The news comes amid a massive global chip supply disruption due to a surge in electronics sales amid the ongoing COVID-19 pandemic and supply line disruptions from the US trade war on China.
Chinese semiconductor imports declined in April after a massive rally last month, figures from the General Administration of Customs revealed on Friday.
Beijing imported 54.7bn processors in April valued at $33.1bn, down 7 percent from the previous month at 58.9bn units worth $35.9bn.
But imports in April jumped 23 percent year on year (YoY), up from 44.4bn units valued at $27bn.
Imports for the nation also increased 30.8 percent compared to last year, or 210bn units worth $126bn in the first four months of 2021.
According to research firm International Data Corporation (IDC), strong sales growth in the industry would continue due to heavy demand for cloud and data services.
The firm said in a report on Thursday global chipmakers grew 10.8 percent in revenues last year at $464bn, with growth set to increase.
It added the global semiconductor industry would climb to $522bn this year, a 12.5 percent increase YoY, fuelled by growth in chip sales for consumer electronics, 5G equipment and smart vehicles, among others
“Overall, the semiconductor industry remains on track to deliver another strong year of growth as the super cycle that began at the end of 2019 strengthens this year. The markets remain narrowly focused on shortages across specific sectors of the supply chain, but what is more important to emphasise is how critical semiconductors are to every major system category and … that remains unabated,” Mario Morales, IDC semiconductor programme vice-president said in a statement.
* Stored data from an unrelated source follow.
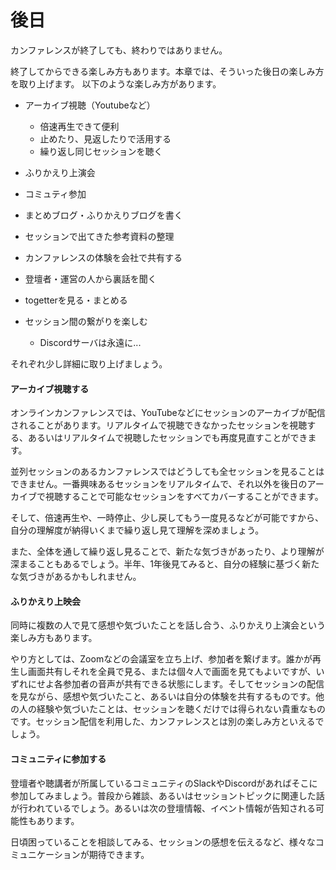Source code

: # 後日
カンファレンスが終了しても、終わりではありません。

終了してからできる楽しみ方もあります。本章では、そういった後日の楽しみ方を取り上げます。
以下のような楽しみ方があります。

- アーカイブ視聴（Youtubeなど）
    - 倍速再生できて便利
    - 止めたり、見返したりで活用する
    - 繰り返し同じセッションを聴く
- ふりかえり上演会

- コミュティ参加
- まとめブログ・ふりかえりブログを書く
- セッションで出てきた参考資料の整理
- カンファレンスの体験を会社で共有する
- 登壇者・運営の人から裏話を聞く 
- togetterを見る・まとめる
- セッション間の繋がりを楽しむ
    - Discordサーバは永遠に...

それぞれ少し詳細に取り上げましょう。

#### アーカイブ視聴する
オンラインカンファレンスでは、YouTubeなどにセッションのアーカイブが配信されることがあります。リアルタイムで視聴できなかったセッションを視聴する、あるいはリアルタイムで視聴したセッションでも再度見直すことができます。

並列セッションのあるカンファレンスではどうしても全セッションを見ることはできません。一番興味あるセッションをリアルタイムで、それ以外を後日のアーカイブで視聴することで可能なセッションをすべてカバーすることができます。

そして、倍速再生や、一時停止、少し戻してもう一度見るなどが可能ですから、自分の理解度が納得いくまで繰り返し見て理解を深めましょう。

また、全体を通して繰り返し見ることで、新たな気づきがあったり、より理解が深まることもあるでしょう。半年、1年後見てみると、自分の経験に基づく新たな気づきがあるかもしれません。

#### ふりかえり上映会
同時に複数の人で見て感想や気づいたことを話し合う、ふりかえり上演会という楽しみ方もあります。

やり方としては、Zoomなどの会議室を立ち上げ、参加者を繋げます。誰かが再生し画面共有しそれを全員で見る、または個々人で画面を見てもよいですが、いずれにせよ各参加者の音声が共有できる状態にします。そしてセッションの配信を見ながら、感想や気づいたこと、あるいは自分の体験を共有するものです。他の人の経験や気づいたことは、セッションを聴くだけでは得られない貴重なものです。セッション配信を利用した、カンファレンスとは別の楽しみ方といえるでしょう。

#### コミュニティに参加する
登壇者や聴講者が所属しているコミュニティのSlackやDiscordがあればそこに参加してみましょう。普段から雑談、あるいはセッショントピックに関連した話が行われているでしょう。あるいは次の登壇情報、イベント情報が告知される可能性もあります。

日頃困っていることを相談してみる、セッションの感想を伝えるなど、様々なコミュニケーションが期待できます。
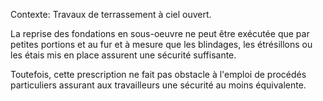 Contexte: Travaux de terrassement à ciel ouvert.

La reprise des fondations en sous-oeuvre ne peut être exécutée que par petites portions et au fur et à mesure que les blindages, les étrésillons ou les étais mis en place assurent une sécurité suffisante.

Toutefois, cette prescription ne fait pas obstacle à l'emploi de procédés particuliers assurant aux travailleurs une sécurité au moins équivalente.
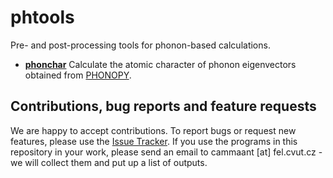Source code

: # phtools
Pre- and post-processing tools for phonon-based calculations.

- [**phonchar**](https://github.com/acammarat/phtools/tree/main/phonchar) Calculate the atomic character of phonon eigenvectors obtained from [PHONOPY](https://phonopy.github.io/phonopy).

## Contributions, bug reports and feature requests

We are happy to accept contributions. To report bugs or request new features, please use the [Issue Tracker](https://github.com/acammarat/phtools/issues). If you use the programs in this repository in your work, please send an email to cammaant [at] fel.cvut.cz - we will collect them and put up a list of outputs.
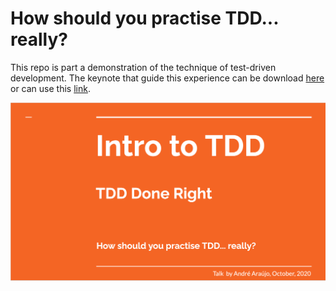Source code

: # How should you practise TDD... really?

This repo is part a demonstration of the technique of test-driven development. The keynote that guide this experience can be download [here](https://github.com/syngenta-digital/how-should-you-practise-tdd-really/raw/main/keynote/TDD-How-should-you-practise-TDD-really.pdf) or can use this [link](https://docs.google.com/presentation/d/1q8B_QUFzpRo2gk9nOaeVG_G9J7Ma6stpY8DGDcEYJEk/edit?usp=sharing).

![Keynote](https://github.com/syngenta-digital/how-should-you-practise-tdd-really/raw/main/keynote/preview.jpg "How should you practise TDD")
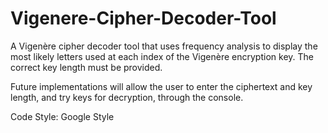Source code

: # Vigenere-Cipher-Decoder-Tool

A Vigenère cipher decoder tool that uses frequency analysis to display the most likely letters used at each index of the Vigenère encryption key.
The correct key length must be provided. 

Future implementations will allow the user to enter the ciphertext and key length, and try keys for decryption, through the console.

Code Style: Google Style
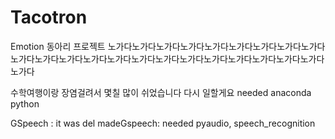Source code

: # Tacotron


Emotion 동아리 프로젝트
노가다노가다노가다노가다노가다노가다노가다노가다노가다노가다노가다노가다노가다노가다노가다노가다노가다노가다노가다노가다노가다노가다노가다

수학여행이랑 장염걸려서 몇칠 많이 쉬었습니다 다시 일할게요
needed anaconda python 


GSpeech : it was del
madeGspeech: needed pyaudio, speech_recognition
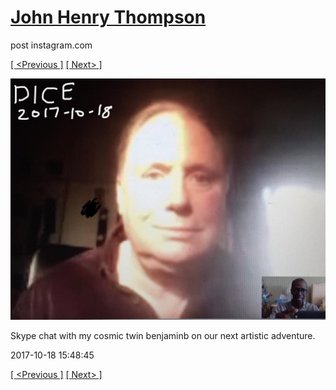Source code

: # [John Henry Thompson](../README.md)
post instagram.com

[[ <Previous ]](2017-10-22-1.md) [[ Next> ]](2017-10-15-1.md)

[![](../media/2017-10-18/Skype-chat-with-my-cosmic-twin-benjaminb-on-our-next-artistic-ad.jpg)](../README.md)

Skype chat with my cosmic twin benjaminb on our next artistic adventure.

2017-10-18 15:48:45

[[ <Previous ]](2017-10-22-1.md) [[ Next> ]](2017-10-15-1.md)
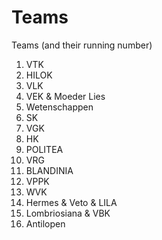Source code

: # Teams

Teams (and their running number)

1. VTK
2. HILOK
3. VLK
4. VEK & Moeder Lies
5. Wetenschappen
6. SK
7. VGK
8. HK
9. POLITEA
10. VRG
11. BLANDINIA
12. VPPK
13. WVK
14. Hermes & Veto & LILA
15. Lombriosiana & VBK
16. Antilopen
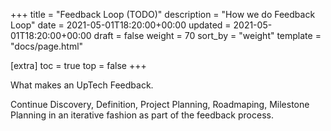 +++
title = "Feedback Loop (TODO)"
description = "How we do Feedback Loop"
date = 2021-05-01T18:20:00+00:00
updated = 2021-05-01T18:20:00+00:00
draft = false
weight = 70
sort_by = "weight"
template = "docs/page.html"

[extra]
toc = true
top = false
+++


What makes an UpTech Feedback.

Continue Discovery, Definition, Project Planning, Roadmaping, Milestone Planning in an iterative fashion as part of the feedback process.
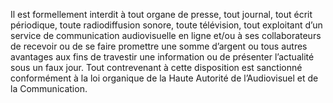 Il est formellement interdit à tout organe de presse, tout journal, tout écrit périodique, toute radiodiffusion sonore, toute télévision, tout exploitant d’un service de communication audiovisuelle en ligne et/ou à ses collaborateurs de recevoir ou de se faire promettre une somme d’argent ou tous autres avantages aux fins de travestir une information ou de présenter l’actualité sous un faux jour.
Tout contrevenant à cette disposition est sanctionné conformément à la loi organique de la Haute Autorité de l’Audiovisuel et de la Communication.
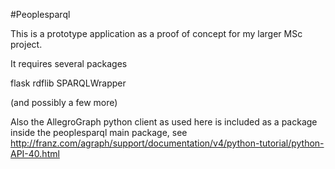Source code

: #Peoplesparql

This is a prototype application as a proof of concept for my larger MSc project.

It requires several packages

flask
rdflib
SPARQLWrapper

(and possibly a few more)

Also the AllegroGraph python client as used here is included as a package inside the peoplesparql main package, see http://franz.com/agraph/support/documentation/v4/python-tutorial/python-API-40.html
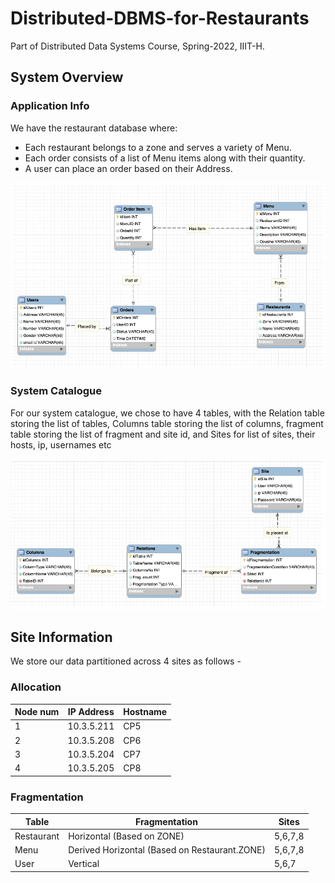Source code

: # Distributed-DBMS-for-Restaurants
Part of Distributed Data Systems Course, Spring-2022, IIIT-H.

## System Overview
### Application Info
We have the restaurant database where:
- Each restaurant belongs to a zone and serves a variety of Menu.
- Each order consists of a list of Menu items along with their quantity.  
- A user can place an order based on their Address.

![Application ER Diagram](docs/images/er_application.jpg)

### System Catalogue
For our system catalogue, we chose to have 4 tables, with the Relation
table storing the list of tables, Columns table storing the list of
columns, fragment table storing the list of fragment and site id, and
Sites for list of sites, their hosts, ip, usernames etc

![System Catalogue ER Diagram](docs/images/er_system.jpg)

## Site Information
We store our data partitioned across 4 sites as follows - 

### Allocation

| Node num  | IP Address | Hostname |
|---|---|---|
| 1  | 10.3.5.211  | CP5 |
| 2  | 10.3.5.208  | CP6 |
| 3  | 10.3.5.204  | CP7 |
| 4  | 10.3.5.205  | CP8 |

### Fragmentation
| Table  | Fragmentation | Sites |
|---|---|---|
| Restaurant  |  Horizontal (Based on ZONE) | 5,6,7,8 |
| Menu  |  Derived Horizontal (Based on Restaurant.ZONE) | 5,6,7,8 |
| User  |  Vertical | 5,6,7 |
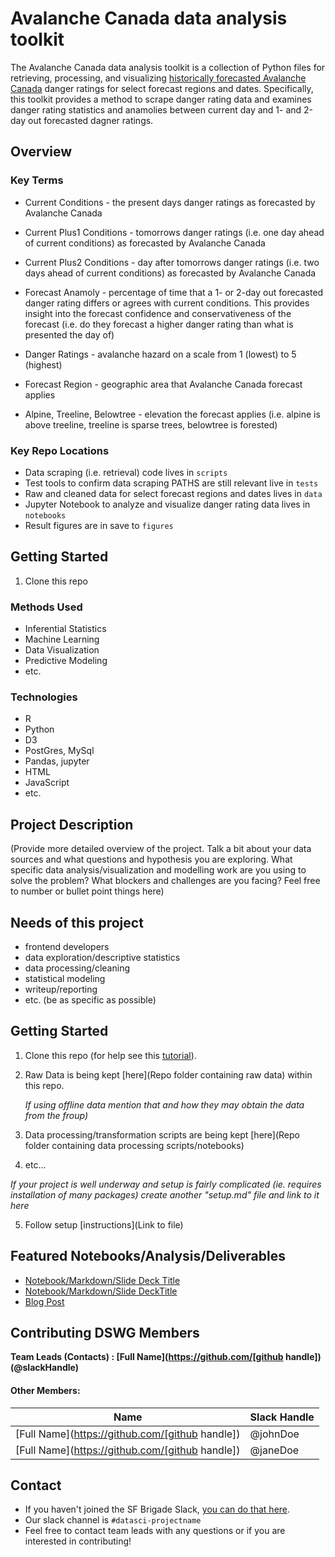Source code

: # Avalanche Canada data analysis toolkit

The Avalanche Canada data analysis toolkit is a collection of Python files for retrieving, processing, and visualizing [historically forecasted Avalanche Canada](https://www.avalanche.ca/forecasts/archives) danger ratings for select forecast regions and dates. Specifically, this toolkit provides a method to scrape danger rating data and examines danger rating statistics and anamolies between current day and 1- and 2-day out forecasted dagner ratings. 

## Overview
### Key Terms
* Current Conditions - the present days danger ratings as forecasted by Avalanche Canada

* Current Plus1 Conditions - tomorrows danger ratings (i.e. one day ahead of current conditions) as forecasted by Avalanche Canada

* Current Plus2 Conditions - day after tomorrows danger ratings (i.e. two days ahead of current conditions) as forecasted by Avalanche Canada

* Forecast Anamoly - percentage of time that a 1- or 2-day out forecasted danger rating differs or agrees with current conditions. This provides insight into the forecast confidence and conservativeness of the forecast (i.e. do they forecast a higher danger rating than what is presented the day of)

* Danger Ratings - avalanche hazard on a scale from 1 (lowest) to 5 (highest)

* Forecast Region - geographic area that Avalanche Canada forecast applies

* Alpine, Treeline, Belowtree - elevation the forecast applies (i.e. alpine is above treeline, treeline is sparse trees, belowtree is forested)

### Key Repo Locations
* Data scraping (i.e. retrieval) code lives in `scripts`
* Test tools to confirm data scraping PATHS are still relevant live in `tests`
* Raw and cleaned data for select forecast regions and dates lives in `data`
* Jupyter Notebook to analyze and visualize danger rating data lives in `notebooks`
* Result figures are in save to `figures`

## Getting Started
1. Clone this repo

### Methods Used
* Inferential Statistics
* Machine Learning
* Data Visualization
* Predictive Modeling
* etc.

### Technologies
* R 
* Python
* D3
* PostGres, MySql
* Pandas, jupyter
* HTML
* JavaScript
* etc. 

## Project Description
(Provide more detailed overview of the project.  Talk a bit about your data sources and what questions and hypothesis you are exploring. What specific data analysis/visualization and modelling work are you using to solve the problem? What blockers and challenges are you facing?  Feel free to number or bullet point things here)

## Needs of this project

- frontend developers
- data exploration/descriptive statistics
- data processing/cleaning
- statistical modeling
- writeup/reporting
- etc. (be as specific as possible)

## Getting Started

1. Clone this repo (for help see this [tutorial](https://help.github.com/articles/cloning-a-repository/)).
2. Raw Data is being kept [here](Repo folder containing raw data) within this repo.

    *If using offline data mention that and how they may obtain the data from the froup)*
    
3. Data processing/transformation scripts are being kept [here](Repo folder containing data processing scripts/notebooks)
4. etc...

*If your project is well underway and setup is fairly complicated (ie. requires installation of many packages) create another "setup.md" file and link to it here*  

5. Follow setup [instructions](Link to file)

## Featured Notebooks/Analysis/Deliverables
* [Notebook/Markdown/Slide Deck Title](link)
* [Notebook/Markdown/Slide DeckTitle](link)
* [Blog Post](link)


## Contributing DSWG Members

**Team Leads (Contacts) : [Full Name](https://github.com/[github handle])(@slackHandle)**

#### Other Members:

|Name     |  Slack Handle   | 
|---------|-----------------|
|[Full Name](https://github.com/[github handle])| @johnDoe        |
|[Full Name](https://github.com/[github handle]) |     @janeDoe    |

## Contact
* If you haven't joined the SF Brigade Slack, [you can do that here](http://c4sf.me/slack).  
* Our slack channel is `#datasci-projectname`
* Feel free to contact team leads with any questions or if you are interested in contributing!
But the company warned about further problems in the global chip supply, adding shortages were expected to continue for “a few years”.
“Much like a traffic jam and the ripple effect, a disruption in the semiconductor supply chain operating close to capacity will impact across the supply chain. The industry will continue to struggle to rebalance across different industry segments, while investment in capacity now will improve the industry’s resiliency in a few years,” the IDC explained.
The news comes amid fierce competition between Washington and Beijing in the ongoing global tech war, which has triggered further headaches for chipmakers and tech firms such as Apple, Samsung, TSMC, Qualcomm and several global automakers.
The Chinese State Council approved $1.4tn in funding in May last year to decouple from foreign technologies as well as boost numerous sectors, including 5G, green energy, semiconductors, national infrastructure and others.
US president Joe Biden also signed an executive order to conduct a 100-day review of US tech supply chains and has urged lawmakers to approve trillions in funding for his Green New Deal plan aimed at boosting semiconductor production capacity, new energy vehicles (NEVs), 5G and other industries across the nation.
The former Trump administration blacklisted numerous Chinese tech firms, including Huawei Technologies, ZTE, Shanghai-based chipmaker SMIC and dozens others, in May 2019 based on alleged national security concerns.
The Trump government also declared Huawei and ZTE national security risks, citing alleged ties to the Chinese Communist Party and military without providing evidence, and blocked Chinese firms from doing business with US companies without first seeking licences.